Having children is one of the most consequential decisions that a family can make. It obviously follows that if you’re choosing a company to help you through the IVF and embryo selection process, you should probably care about the quality and integrity of that company’s work. I would recommend any prospective parent considering Nucleus as a service provider to carefully examine the claims made in this article and come to their own conclusions.

Down the rabbit hole

Nucleus Genomics is a genetic testing company that’s been around since at least 2021. Earlier this year, they launched a carrier screening product and shortly afterward a polygenic embryo screening product through a partnership with Genomic Prediction (the same company now suing them for IP theft). They claim to “screen for 2000 conditions”, which seem to mostly constitute single-gene disorders along with a few dozen polygenic traits.

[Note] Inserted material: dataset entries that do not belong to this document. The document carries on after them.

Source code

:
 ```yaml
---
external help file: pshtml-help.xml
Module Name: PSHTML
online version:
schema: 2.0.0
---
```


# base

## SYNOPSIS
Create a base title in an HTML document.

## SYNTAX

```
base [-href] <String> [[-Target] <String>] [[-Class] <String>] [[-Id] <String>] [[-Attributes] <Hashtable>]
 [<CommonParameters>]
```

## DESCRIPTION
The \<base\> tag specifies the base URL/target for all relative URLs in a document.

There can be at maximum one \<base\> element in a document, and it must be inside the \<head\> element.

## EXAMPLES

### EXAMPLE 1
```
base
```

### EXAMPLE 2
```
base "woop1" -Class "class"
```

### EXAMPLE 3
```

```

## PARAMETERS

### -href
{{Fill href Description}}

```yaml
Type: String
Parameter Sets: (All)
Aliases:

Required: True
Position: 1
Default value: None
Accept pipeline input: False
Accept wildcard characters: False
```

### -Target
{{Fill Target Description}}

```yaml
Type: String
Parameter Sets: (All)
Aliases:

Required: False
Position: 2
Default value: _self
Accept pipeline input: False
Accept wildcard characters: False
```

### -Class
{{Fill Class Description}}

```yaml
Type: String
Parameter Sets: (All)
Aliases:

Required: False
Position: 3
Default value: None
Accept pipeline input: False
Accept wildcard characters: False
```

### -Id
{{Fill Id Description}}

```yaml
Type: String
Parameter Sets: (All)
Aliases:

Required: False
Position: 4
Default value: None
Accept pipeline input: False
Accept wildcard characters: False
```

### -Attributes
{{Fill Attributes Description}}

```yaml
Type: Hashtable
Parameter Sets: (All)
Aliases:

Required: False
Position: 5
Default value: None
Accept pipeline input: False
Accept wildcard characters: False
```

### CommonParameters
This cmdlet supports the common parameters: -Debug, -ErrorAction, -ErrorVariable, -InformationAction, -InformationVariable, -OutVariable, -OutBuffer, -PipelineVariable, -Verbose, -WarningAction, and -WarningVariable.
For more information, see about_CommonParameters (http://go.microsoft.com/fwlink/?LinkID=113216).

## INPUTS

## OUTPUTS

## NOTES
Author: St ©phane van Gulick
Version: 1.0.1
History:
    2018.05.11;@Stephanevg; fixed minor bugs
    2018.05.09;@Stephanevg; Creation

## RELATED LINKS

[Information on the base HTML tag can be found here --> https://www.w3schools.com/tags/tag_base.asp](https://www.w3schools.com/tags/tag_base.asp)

Their website is sleek, with testimonials from satisfied customers plastered all over each product page. So far, so good, right? However, upon closer inspection, there are a number of obvious inconsistencies. The degree and severity of some of these inconsistencies are great enough that they really make one wonder about whether there are any legitimate reviews on the website at all.

Potentially fictitious customer reviews

One simple example:

It is chronologically impossible for these reviews to be true because Nucleus started offering carrier screening in the spring of 2025 and their IVF product in May 2025. It is currently November 2025, meaning that no couple could have even gone through carrier screening and IVF with Nucleus and had a successful conception at the time of writing, let alone produce a child mature enough to walk or grow a full head of hair.

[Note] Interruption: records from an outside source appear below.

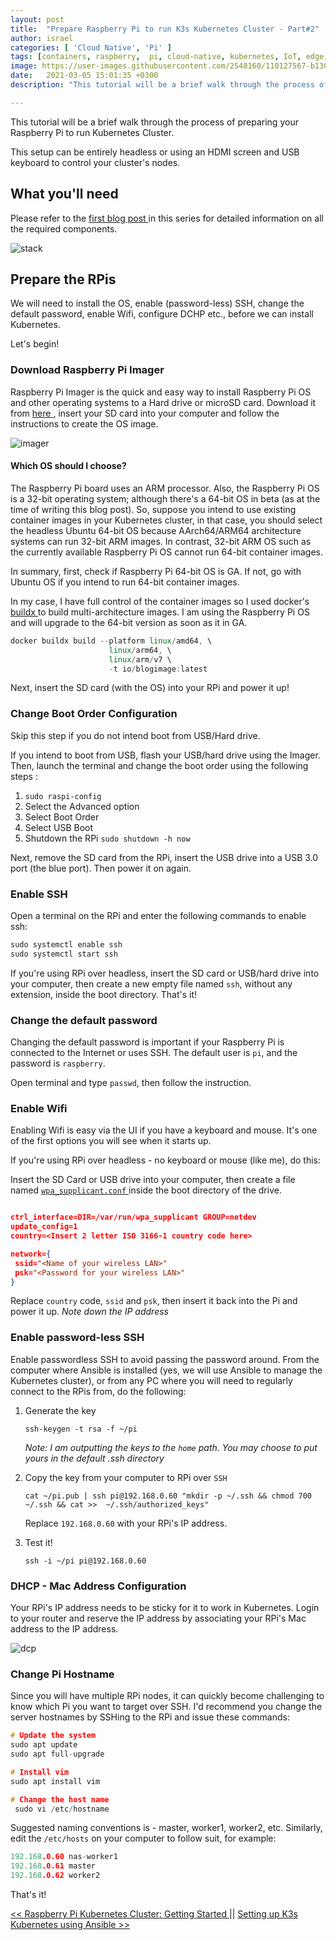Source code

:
 ```yaml
---
layout: post
title:  "Prepare Raspberry Pi to run K3s Kubernetes Cluster - Part#2"
author: israel
categories: [ 'Cloud Native', 'Pi' ]
tags: [containers, raspberry,  pi, cloud-native, kubernetes, IoT, edge, k3s ]
image: https://user-images.githubusercontent.com/2548160/110127567-b130fa00-7dbd-11eb-9caa-724d99640c9b.jpg
date:   2021-03-05 15:01:35 +0300
description: "This tutorial will be a brief walk through the process of preparing your Raspberry Pi to run Kubernetes Cluster. This setup can be entirely headless..."

---
```


This tutorial will be a brief walk through the process of preparing your Raspberry Pi to run Kubernetes Cluster.

This setup can be entirely headless or using an HDMI screen and USB keyboard to control your cluster's nodes.

## What you'll need

Please refer to the <a href="https://www.israelo.io/blog/pi-k8s-overview/" target="_blank"> first blog post </a> in this series for detailed information on all the required components.

<p class="aligncenter">
<img alt ="stack" class="lazyimg" src="https://user-images.githubusercontent.com/2548160/107226410-00c81400-6a12-11eb-9dbc-d35b0d69dd17.jpg"/> 
<br>
</p>

## Prepare the RPis

We will need to install the OS, enable (password-less) SSH, change the default password, enable Wifi, configure DCHP etc., before we can install Kubernetes.

Let's begin!

### Download Raspberry Pi Imager

Raspberry Pi Imager is the quick and easy way to install Raspberry Pi OS and other operating systems to a Hard drive or microSD card.
Download it from <a href="https://www.raspberrypi.org/software/" target="_blank"> here </a>, insert your SD card into your computer and follow the instructions to create the OS image.

<p class="aligncenter">
<img alt ="imager" class="lazyimg" src="https://user-images.githubusercontent.com/2548160/110124373-e89da780-7db9-11eb-874f-febabe87b3af.jpg"/> 
<br>
</p>

#### Which OS should I choose?

The Raspberry Pi board uses an ARM processor. Also, the Raspberry Pi OS is a 32-bit operating system; although there's a 64-bit OS in beta (as at the time of writing this blog post). So, suppose you intend to use existing container images in your Kubernetes cluster, in that case, you should select the headless Ubuntu 64-bit OS because AArch64/ARM64 architecture systems can run 32-bit ARM images. In contrast, 32-bit ARM OS such as the currently available Raspberry Pi OS cannot run 64-bit container images.

In summary, first, check if Raspberry Pi 64-bit OS is GA. If not, go with Ubuntu OS if you intend to run 64-bit container images.

In my case, I  have full control of the container images so I used docker's <a href="https://www.docker.com/blog/multi-arch-images/" target="_blank"> buildx </a> to build multi-architecture images. I am using the Raspberry Pi OS and will upgrade to the 64-bit version as soon as it in GA.

```cpp
docker buildx build --platform linux/amd64, \
                      linux/arm64, \
                      linux/arm/v7 \
                      -t io/blogimage:latest
```

Next, insert the SD card (with the OS) into your RPi and power it up!
### Change Boot Order Configuration

Skip this step if you do not intend boot from USB/Hard drive.

If you intend to boot from USB, flash your USB/hard drive using the Imager. Then, launch the terminal and change the boot order using the following steps :

1. ` sudo raspi-config `
2. Select the Advanced option
3. Select Boot Order
4. Select USB Boot
5. Shutdown the RPi  `sudo shutdown -h now`

Next, remove the SD card from the RPi, insert the USB drive into a USB 3.0 port (the blue port). Then power it on again.

### Enable SSH

Open a terminal on the RPi and enter the following commands to enable ssh: 

```cpp
sudo systemctl enable ssh
sudo systemctl start ssh
```

If you're using RPi over headless, insert the SD card or USB/hard drive into your computer, then create a new empty file named `ssh`, without any extension, inside the boot directory. That's it!

### Change the default password

Changing the default password is important if your Raspberry Pi is connected to the Internet or uses SSH. 
The default user is `pi`, and the password is `raspberry`.

Open terminal and type `passwd`, then follow the instruction.

### Enable Wifi 

Enabling Wifi is easy via the UI if you have a keyboard and mouse. It's one of the first options you will see when it starts up.  

If you're using RPi over headless - no keyboard or mouse (like me), do this:

Insert the SD Card or USB drive into your computer, then create a file named <a href="https://www.raspberrypi.org/documentation/configuration/wireless/headless.md" target="_blank"> `wpa_supplicant.conf` </a> inside the boot directory of the drive.

```json

ctrl_interface=DIR=/var/run/wpa_supplicant GROUP=netdev
update_config=1
country=<Insert 2 letter ISO 3166-1 country code here>

network={
 ssid="<Name of your wireless LAN>"
 psk="<Password for your wireless LAN>"
}

```

Replace `country` code, `ssid` and `psk`, then insert it back into the Pi and power it up. *Note down the IP address*

### Enable password-less SSH 

Enable passwordless SSH to avoid passing the password around. 
From the computer where Ansible is installed (yes, we will use Ansible to manage the Kubernetes cluster), or from any PC where you will need to regularly connect to the RPis from, do the following: 

1. Generate the key

   `ssh-keygen -t rsa -f ~/pi`

   *Note: I am outputting the keys to the `home` path. You may choose to put yours in the default .ssh directory*

2. Copy the key from your computer to RPi over `SSH`

    `cat ~/pi.pub | ssh pi@192.168.0.60 "mkdir -p ~/.ssh && chmod 700 ~/.ssh && cat >>  ~/.ssh/authorized_keys"`

    Replace `192.168.0.60` with your RPi's IP address.

3. Test it!

   `ssh -i ~/pi pi@192.168.0.60`

### DHCP - Mac Address Configuration

Your RPi's IP address needs to be sticky for it to work in Kubernetes. 
Login to your router and reserve the IP address by associating your RPi's Mac address to the IP address. 
<p class="aligncenter">
<img alt ="dcp" class="lazyimg" src="https://user-images.githubusercontent.com/2548160/110120573-21874d80-7db5-11eb-80b7-ce5186745919.jpg"/> 
<br>
</p>

### Change Pi Hostname

Since you will have multiple RPi nodes, it can quickly become challenging to know which Pi you want to target over SSH.
I'd recommend you change the server hostnames by SSHing to the RPi and issue these commands: 

```cpp
# Update the system 
sudo apt update 
sudo apt full-upgrade

# Install vim 
sudo apt install vim

# Change the host name 
 sudo vi /etc/hostname
```

Suggested naming conventions is -  master, worker1, worker2, etc. 
Similarly, edit the `/etc/hosts` on your computer to follow suit, for example: 

```cpp
192.168.0.60 nas-worker1
192.168.0.61 master
192.168.0.62 worker2
```

That's it!


<a href="https://www.israelo.io/blog/pi-k8s-overview/" target="_blank"> << Raspberry Pi Kubernetes Cluster: Getting Started </a>  || 
<a href="https://www.israelo.io/blog/pi-k8s-install-k3s/" target="_blank">  Setting up K3s Kubernetes using Ansible >> </a>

I will admit that it’s theoretically possible that Nucleus started offering their carrier screening to individuals well before the official launch of their services. However, given that the picture of the family in the middle is cribbed from a random AgelessRX article, and the woman on the left from stock photography titled Mother Carrying Her Baby, I think the more likely possibility is that these reviews are total fabrications.

Or perhaps compare these two testimonials:

Wow, these two Verified Nucleus Members sure have very similar writing styles! In the process of writing this article, I took multiple screenshots of these testimonials, and it’s interesting that 3 weeks ago, “TJ P.” was also listed as having joined 2 weeks ago. Also, he appears to have recently changed his name:

What about the handsome Yasir A.?

It’s not surprising that with such striking facial features, he also seems to moonlight as a model for stock photographers and of course no wonder that Nucleus chose to prominently display the well known masterpiece of stock photography, “man in black zip up jacket” (“photography in Noida, India by Naim Ahmed”). What a cosmopolitan business!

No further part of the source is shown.